Place salmon in glass baking dish, skin side down. In small bowl, mix all remaining salmon ingredients. Spread over salmon. Cover; refrigerate 2 to 4 hours.

In small bowl, mix all mayo ingredients. Cover; refrigerate at least 1 hour.

When ready to serve, prepare beans. Heat 4 teaspoons oil in 8-inch nonstick skillet over medium-high heat. Add garlic, onion, jalapeño and cumin. Cook 5 minutes or until onion is tender. Add tomato and beans. Bring to a boil; reduce heat. Simmer 5 minutes or until thoroughly heated. Stir in cilantro, salt and pepper. Set aside.

In 10-inch nonstick skillet, spoon any salmon drippings from dish. Heat over medium heat. Add salmon, skin side up. Cook 2 to 3 minutes or until browned. Carefully turn over. Cook 2 to 3 minutes or until skin is crisp. To finish cooking, reduce heat and cover loosely. Cook until flesh is opaque and flakes easily with fork.

To serve, spoon hot beans onto 4 plates. Top with salmon and mayo sauce.

Tip: To save time in the evening, you can start this marinade in the morning, and cook and assemble at dinnertime.

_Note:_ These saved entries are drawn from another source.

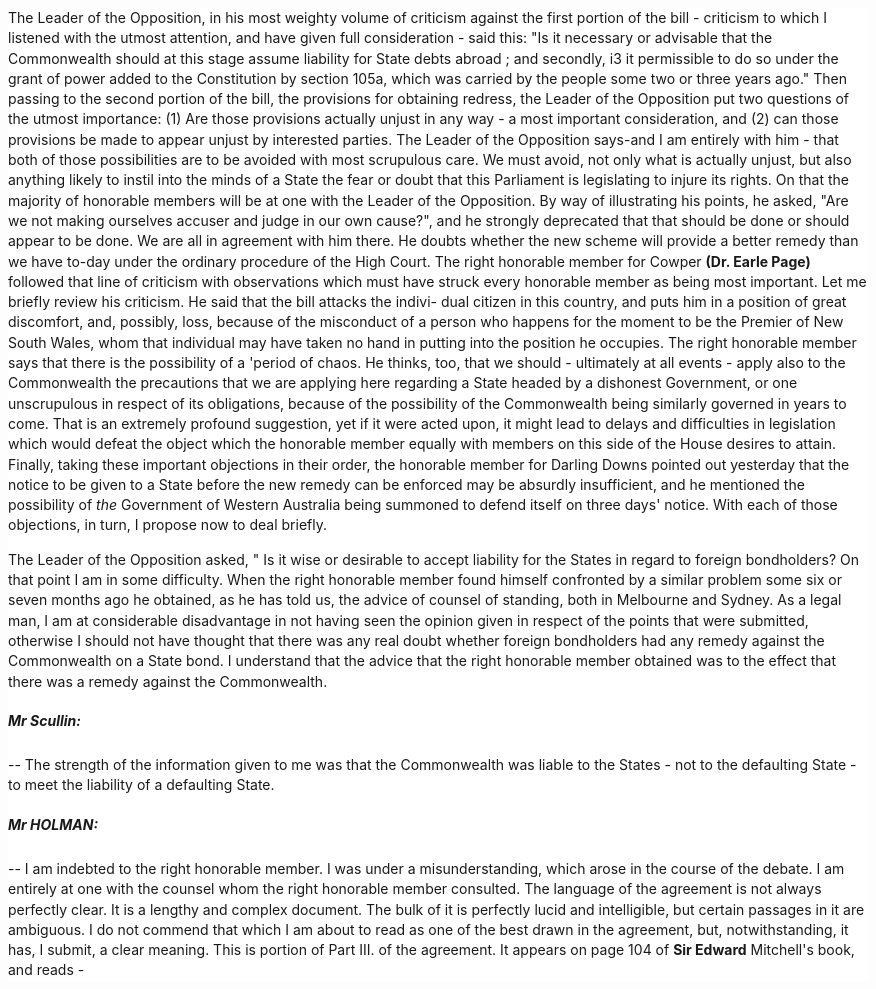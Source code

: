 The Leader of the Opposition, in his most weighty volume of criticism against the first portion of the bill - criticism to which I listened with the utmost attention, and have given full consideration - said this: "Is it necessary or advisable that the Commonwealth should at this stage assume liability for State debts abroad ; and secondly, i3 it permissible to do so under the grant of power added to the Constitution by section 105a, which was carried by the people some two or three years ago." Then passing to the second portion of the bill, the provisions for obtaining redress, the Leader of the Opposition put two questions of the utmost importance: (1) Are those provisions actually unjust in any way - a most important consideration, and (2) can those provisions be made to appear unjust by interested parties. The Leader of the Opposition says-and I am entirely with him - that both of those possibilities are to be avoided with most scrupulous care. We must avoid, not only what is actually unjust, but also anything likely to instil into the minds of a State the fear or doubt that this Parliament is legislating to injure its rights. On that the majority of honorable members will be at one with the Leader of the Opposition. By way of illustrating his points, he asked, "Are we not making ourselves accuser and judge in our own cause?", and he strongly deprecated that that should be done or should appear to be done. We are all in agreement with him there. He doubts whether the new scheme will provide a better remedy than we have to-day under the ordinary procedure of the High Court. The right honorable member for Cowper  **(Dr. Earle Page)**  followed that line of criticism with observations which must have struck every honorable member as being most important. Let me briefly review his criticism. He said that the bill attacks the indivi-  dual citizen in this country, and puts him in a position of great discomfort, and, possibly, loss, because of the misconduct of a person who happens for the moment to be the Premier of New South Wales, whom that individual may have taken no hand in putting into the position he occupies. The right honorable member says that there is the possibility of a 'period of chaos. He thinks, too, that we should - ultimately at all events - apply also to the Commonwealth the precautions that we are applying here regarding a State headed by a dishonest Government, or one unscrupulous in respect of its obligations, because of the possibility of the Commonwealth being similarly governed in years to come. That is an extremely profound suggestion, yet if it were acted upon, it might lead to delays and difficulties in legislation which would defeat the object which the honorable member equally with members on this side of the House desires to attain. Finally, taking these important objections in their order, the honorable member for Darling Downs pointed out yesterday that the notice to be given to a State before the new remedy can be enforced may be absurdly insufficient, and he mentioned the possibility of  *the*  Government of Western Australia being summoned to defend itself on three days' notice. With each of those objections, in turn, I propose now to deal briefly. 

The Leader of the Opposition asked, " Is it wise or desirable to accept liability for the States in regard to foreign bondholders? On that point I am in some difficulty. When the right honorable member found himself confronted by a similar problem some six or seven months ago he obtained, as he has told us, the advice of counsel of standing, both in Melbourne and Sydney. As a legal man, I am at considerable disadvantage in not having seen the opinion given in respect of the points that were submitted, otherwise I should not have thought that there was any real doubt whether foreign bondholders had any remedy against the Commonwealth on a State bond. I understand that the advice that the right honorable member obtained was to the effect that there was a remedy against the Commonwealth. 

##### Mr Scullin:

-- The strength of the information given to me was that the Commonwealth was liable to the States - not to the defaulting State - to meet the liability of a defaulting State. 

##### Mr HOLMAN:

-- I am indebted to the right honorable member. I was under a misunderstanding, which arose in the course of the debate. I am entirely at one with the counsel whom the right honorable member consulted. The language of the agreement is not always perfectly clear. It is a lengthy and complex document. The bulk of it is perfectly lucid and intelligible, but certain passages in it are ambiguous. I do not commend that which I am about to read as one of the best drawn in the agreement, but, notwithstanding, it has, I submit, a clear meaning. This is portion of Part III. of the agreement. It appears on page 104 of  **Sir Edward**  Mitchell's book, and reads - 
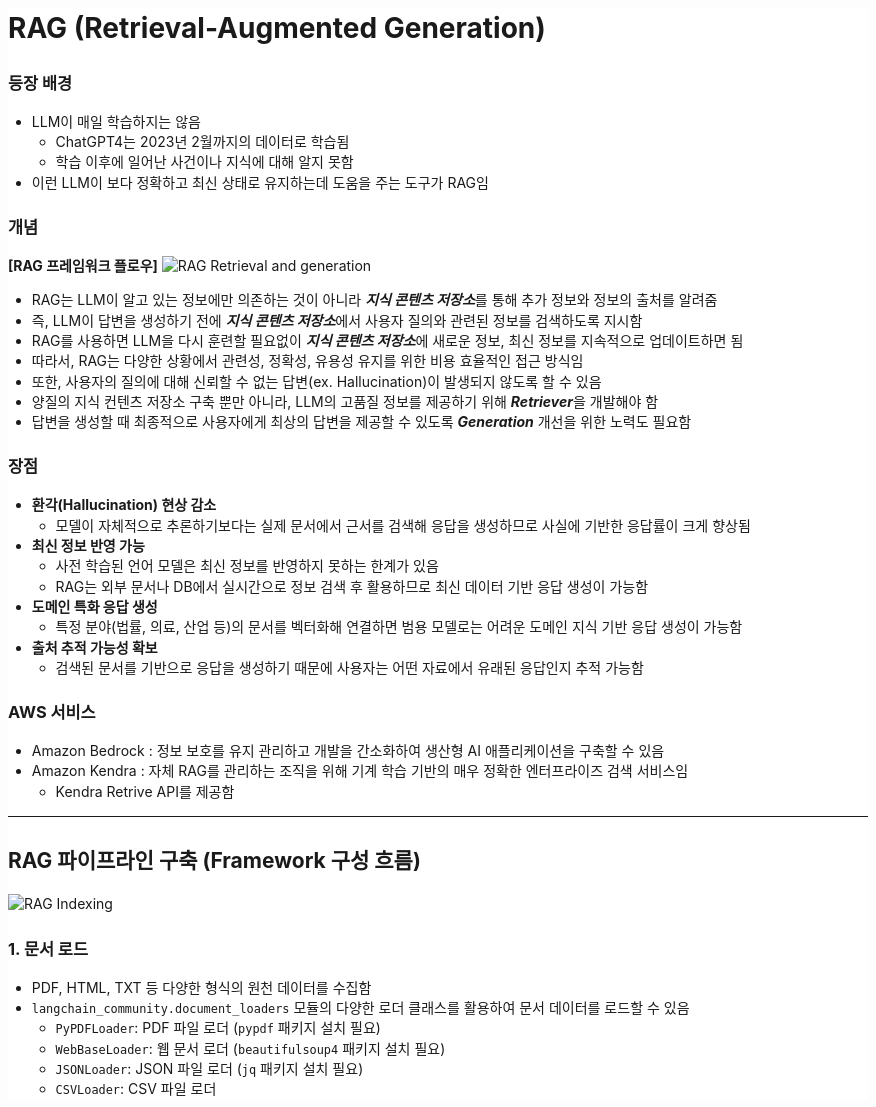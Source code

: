 # RAG (Retrieval-Augmented Generation)

### 등장 배경
- LLM이 매일 학습하지는 않음
    - ChatGPT4는 2023년 2월까지의 데이터로 학습됨
    - 학습 이후에 일어난 사건이나 지식에 대해 알지 못함
- 이런 LLM이 보다 정확하고 최신 상태로 유지하는데 도움을 주는 도구가 RAG임

### 개념

**[RAG 프레임워크 플로우]**
    ![RAG Retrieval and generation](https://python.langchain.com/assets/images/rag_retrieval_generation-1046a4668d6bb08786ef73c56d4f228a.png "RAG - Retrieval and generation")

- RAG는 LLM이 알고 있는 정보에만 의존하는 것이 아니라 ***지식 콘텐츠 저장소***를 통해 추가 정보와 정보의 출처를 알려줌
- 즉, LLM이 답변을 생성하기 전에 ***지식 콘텐츠 저장소***에서 사용자 질의와 관련된 정보를 검색하도록 지시함
- RAG를 사용하면 LLM을 다시 훈련할 필요없이 ***지식 콘텐츠 저장소***에 새로운 정보, 최신 정보를 지속적으로 업데이트하면 됨
- 따라서, RAG는 다양한 상황에서 관련성, 정확성, 유용성 유지를 위한 비용 효율적인 접근 방식임
- 또한, 사용자의 질의에 대해 신뢰할 수 없는 답변(ex. Hallucination)이 발생되지 않도록 할 수 있음
- 양질의 지식 컨텐츠 저장소 구축 뿐만 아니라, LLM의 고품질 정보를 제공하기 위해 ***Retriever***을 개발해야 함
- 답변을 생성할 때 최종적으로 사용자에게 최상의 답변을 제공할 수 있도록 ***Generation*** 개선을 위한 노력도 필요함

### 장점
- **환각(Hallucination) 현상 감소**
    - 모델이 자체적으로 추론하기보다는 실제 문서에서 근서를 검색해 응답을 생성하므로 사실에 기반한 응답률이 크게 향상됨
- **최신 정보 반영 가능**
    - 사전 학습된 언어 모델은 최신 정보를 반영하지 못하는 한계가 있음
    - RAG는 외부 문서나 DB에서 실시간으로 정보 검색 후 활용하므로 최신 데이터 기반 응답 생성이 가능함
- **도메인 특화 응답 생성**
    - 특정 분야(법률, 의료, 산업 등)의 문서를 벡터화해 연결하면 범용 모델로는 어려운 도메인 지식 기반 응답 생성이 가능함
- **출처 추적 가능성 확보**
    - 검색된 문서를 기반으로 응답을 생성하기 때문에 사용자는 어떤 자료에서 유래된 응답인지 추적 가능함

### AWS 서비스
- Amazon Bedrock : 정보 보호를 유지 관리하고 개발을 간소화하여 생산형 AI 애플리케이션을 구축할 수 있음
- Amazon Kendra : 자체 RAG를 관리하는 조직을 위해 기계 학습 기반의 매우 정확한 엔터프라이즈 검색 서비스임
    - Kendra Retrive API를 제공함

---

## RAG 파이프라인 구축 (Framework 구성 흐름)

![RAG Indexing](https://python.langchain.com/assets/images/rag_indexing-8160f90a90a33253d0154659cf7d453f.png "RAG - Indexing")

### 1. 문서 로드

- PDF, HTML, TXT 등 다양한 형식의 원천 데이터를 수집함
- `langchain_community.document_loaders` 모듈의 다양한 로더 클래스를 활용하여 문서 데이터를 로드할 수 있음
    - `PyPDFLoader`: PDF 파일 로더 (`pypdf` 패키지 설치 필요)
    - `WebBaseLoader`: 웹 문서 로더 (`beautifulsoup4` 패키지 설치 필요)
    - `JSONLoader`: JSON 파일 로더 (`jq` 패키지 설치 필요)
    - `CSVLoader`: CSV 파일 로더
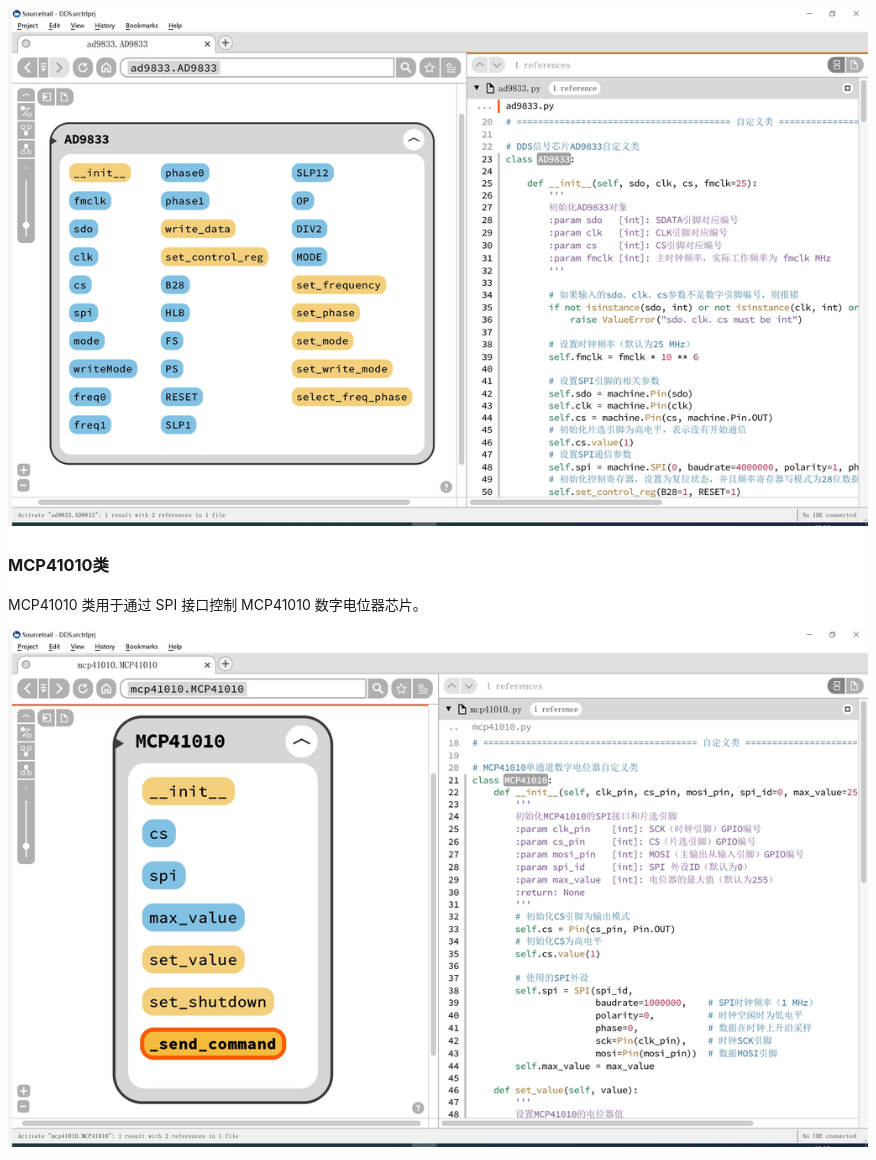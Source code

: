 ![AD9833](../../image/AD9833.png)

### MCP41010类
MCP41010 类用于通过 SPI 接口控制 MCP41010 数字电位器芯片。

![MCP41010](../../image/MCP41010.png)
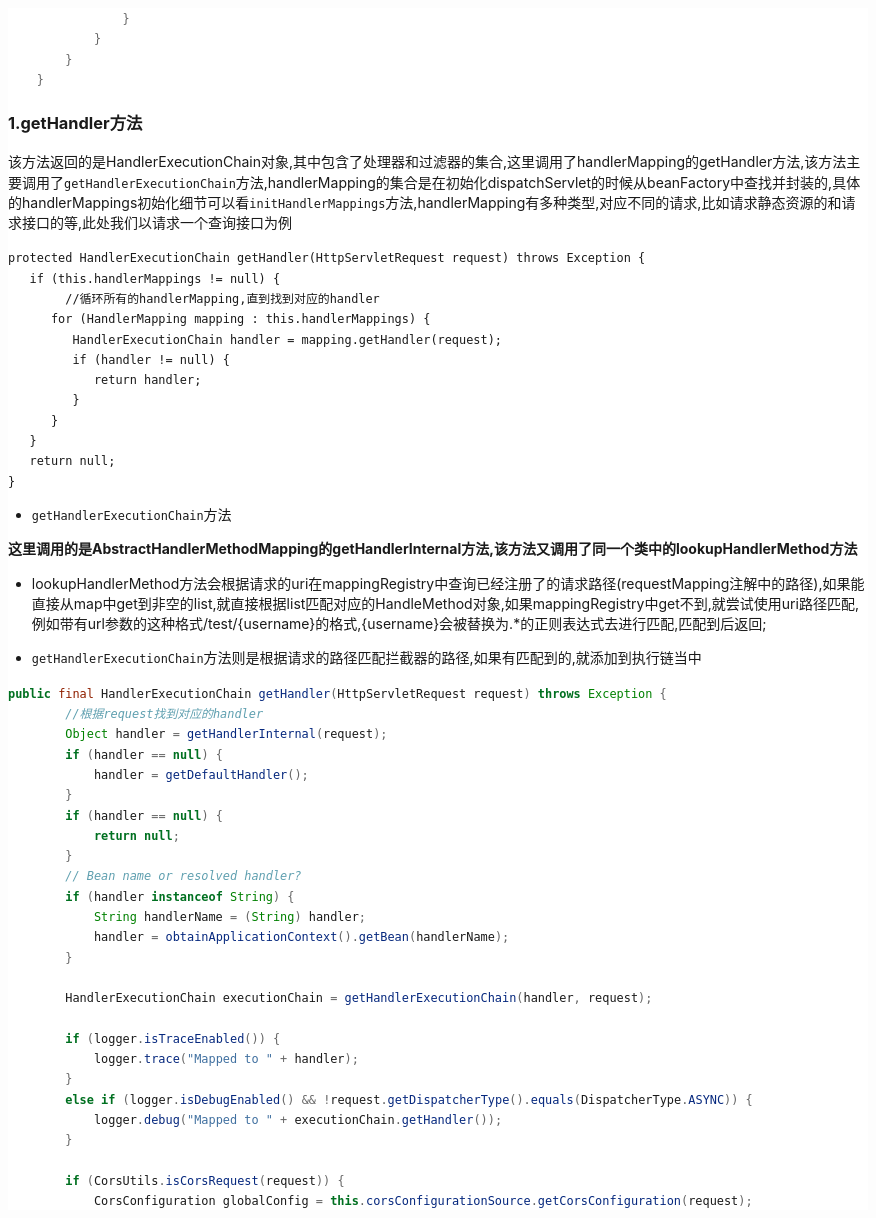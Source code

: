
 ```java
				}
			}
		}
	}
```

### 1.getHandler方法

该方法返回的是HandlerExecutionChain对象,其中包含了处理器和过滤器的集合,这里调用了handlerMapping的getHandler方法,该方法主要调用了`getHandlerExecutionChain`方法,handlerMapping的集合是在初始化dispatchServlet的时候从beanFactory中查找并封装的,具体的handlerMappings初始化细节可以看`initHandlerMappings`方法,handlerMapping有多种类型,对应不同的请求,比如请求静态资源的和请求接口的等,此处我们以请求一个查询接口为例

```
protected HandlerExecutionChain getHandler(HttpServletRequest request) throws Exception {
   if (this.handlerMappings != null) {
   		//循环所有的handlerMapping,直到找到对应的handler
      for (HandlerMapping mapping : this.handlerMappings) {
         HandlerExecutionChain handler = mapping.getHandler(request);
         if (handler != null) {
            return handler;
         }
      }
   }
   return null;
}
```

- `getHandlerExecutionChain`方法

**这里调用的是AbstractHandlerMethodMapping的getHandlerInternal方法,该方法又调用了同一个类中的lookupHandlerMethod方法**

- lookupHandlerMethod方法会根据请求的uri在mappingRegistry中查询已经注册了的请求路径(requestMapping注解中的路径),如果能直接从map中get到非空的list,就直接根据list匹配对应的HandleMethod对象,如果mappingRegistry中get不到,就尝试使用uri路径匹配,例如带有url参数的这种格式/test/{username}的格式,{username}会被替换为.*的正则表达式去进行匹配,匹配到后返回;

- `getHandlerExecutionChain`方法则是根据请求的路径匹配拦截器的路径,如果有匹配到的,就添加到执行链当中


```java
public final HandlerExecutionChain getHandler(HttpServletRequest request) throws Exception {
    	//根据request找到对应的handler
		Object handler = getHandlerInternal(request);
		if (handler == null) {
			handler = getDefaultHandler();
		}
		if (handler == null) {
			return null;
		}
		// Bean name or resolved handler?
		if (handler instanceof String) {
			String handlerName = (String) handler;
			handler = obtainApplicationContext().getBean(handlerName);
		}

		HandlerExecutionChain executionChain = getHandlerExecutionChain(handler, request);

		if (logger.isTraceEnabled()) {
			logger.trace("Mapped to " + handler);
		}
		else if (logger.isDebugEnabled() && !request.getDispatcherType().equals(DispatcherType.ASYNC)) {
			logger.debug("Mapped to " + executionChain.getHandler());
		}

		if (CorsUtils.isCorsRequest(request)) {
			CorsConfiguration globalConfig = this.corsConfigurationSource.getCorsConfiguration(request);
```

Serving Size: about 9oz each

Nutritional Information Per Serving:
Calories 440, Total Fat 25g (Saturated Fat 4g, Trans Fat 0g), Cholestrol 90mg, Sodium 370mg, Carb 18g, Fiber 3g, Total Sugar 3g, Added Sugar 0g, Protein 35g, Vitamin D 50%, Calcium 6%, Iron 15%, Potassium 20%

Please keep in mind that nutritional information is a rough estimate and can vary greatly based on products used.